血清高濃度神經元特異性烯醇化酶是一項可預測ICU出院不良結局可靠的指標。與院內心髒驟停患者相比,院外心髒驟停的預測準確度不同,效果更好。
Neuron-Specific Enolase Predicts Poor Outcome After Cardiac Arrest and Targeted Temperature Management: A Multicenter Study on 1,053 Patients
神經元特異性烯醇化酶(NSE)預測心髒驟停和目標溫度管理後不良預後:1053例多中心研究
Objective
Outcome prediction after cardiac arrest is important to decide on continuation or withdrawal of intensive care. Neuron-specific enolase is an easily available, observer-independent prognostic biomarker. Recent studies have yielded conflicting results on its prognostic value after targeted temperature management.
目的:心髒驟停後的預後預測對決定是否繼續重症監護非常重要。神經元特異性烯醇化酶(NSE)是一種容易測量的、獨立於觀察者的預後標誌物。最近的研究對目標溫度管理後的預後價值產生了矛盾的結果。
Design, Setting, and Patients
We analyzed neuron-specific enolase serum concentrations 3 days after nontraumatic in-hospital cardiac arrest and out-of-hospital cardiac arrest and outcome of patients from five hospitals in Germany, Austria, and Italy. Patients were treated at 33°C for 24 hours. Cerebral Performance Category was evaluated upon ICU discharge. We performed case reviews of good outcome patients with neuron-specific enolase greater than 90 μg/L and poor outcome patients with neuron-specific enolase less than or equal to 17 μg/L (upper limit of normal).
研究設計方法:本研究分析了德國、奧地利和意大利五家醫院非創傷性院內及院外心髒驟停患者3天後血清神經元特異性烯醇化酶濃度及預後情況。患者在33°C低溫治療24小時,在出院時評估腦功能分類級別。對神經元特異性烯醇化酶大於90μg/L、神經元特異性烯醇化酶低於17μg/L(正常上限)的預後差的患者進行回顧性分析。
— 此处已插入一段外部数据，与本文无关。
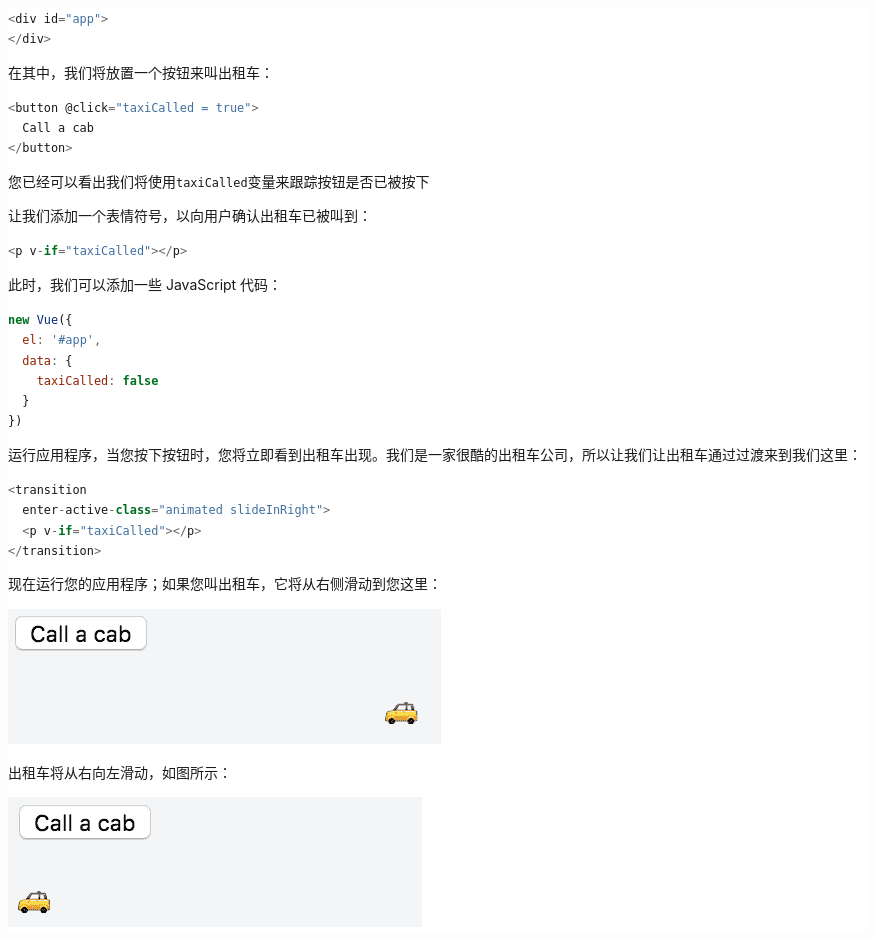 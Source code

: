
 ```js
<div id="app"> 
</div>
```

在其中，我们将放置一个按钮来叫出租车：

```js
<button @click="taxiCalled = true"> 
  Call a cab 
</button>
```

您已经可以看出我们将使用`taxiCalled`变量来跟踪按钮是否已被按下

让我们添加一个表情符号，以向用户确认出租车已被叫到：

```js
<p v-if="taxiCalled"></p>
```

此时，我们可以添加一些 JavaScript 代码：

```js
new Vue({ 
  el: '#app', 
  data: { 
    taxiCalled: false 
  } 
})
```

运行应用程序，当您按下按钮时，您将立即看到出租车出现。我们是一家很酷的出租车公司，所以让我们让出租车通过过渡来到我们这里：

```js
<transition  
  enter-active-class="animated slideInRight"> 
  <p v-if="taxiCalled"></p> 
</transition>
```

现在运行您的应用程序；如果您叫出租车，它将从右侧滑动到您这里：

![](img/888029b7-74d1-4c9a-8bff-f82c8f721b3c.png)

出租车将从右向左滑动，如图所示：

![](img/d0e494f6-2f43-401d-a551-cea5cfa6aebc.png)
Measurements and Main Results
A neuron-specific enolase serum concentration greater than 90 μg/L predicted Cerebral Performance Category 4–5 with a positive predictive value of 99%, false positive rate of 0.5%, and a sensitivity of 48%. All three patients with neuron-specific enolase greater than 90 μg/L and Cerebral Performance Category 1–2 had confounders for neuron-specific enolase elevation. An neuron-specific enolase serum concentration less than or equal to 17 μg/L excluded Cerebral Performance Category 4–5 with a negative predictive value of 92%. The majority of 14 patients with neuron-specific enolase less than or equal to 17 μg/L who died had a cause of death other than hypoxic-ischemic encephalopathy. Specificity and sensitivity for prediction of poor outcome were independent of age, sex, and initial rhythm but higher for out-of-hospital cardiac arrest than for in-hospital cardiac arrest patients.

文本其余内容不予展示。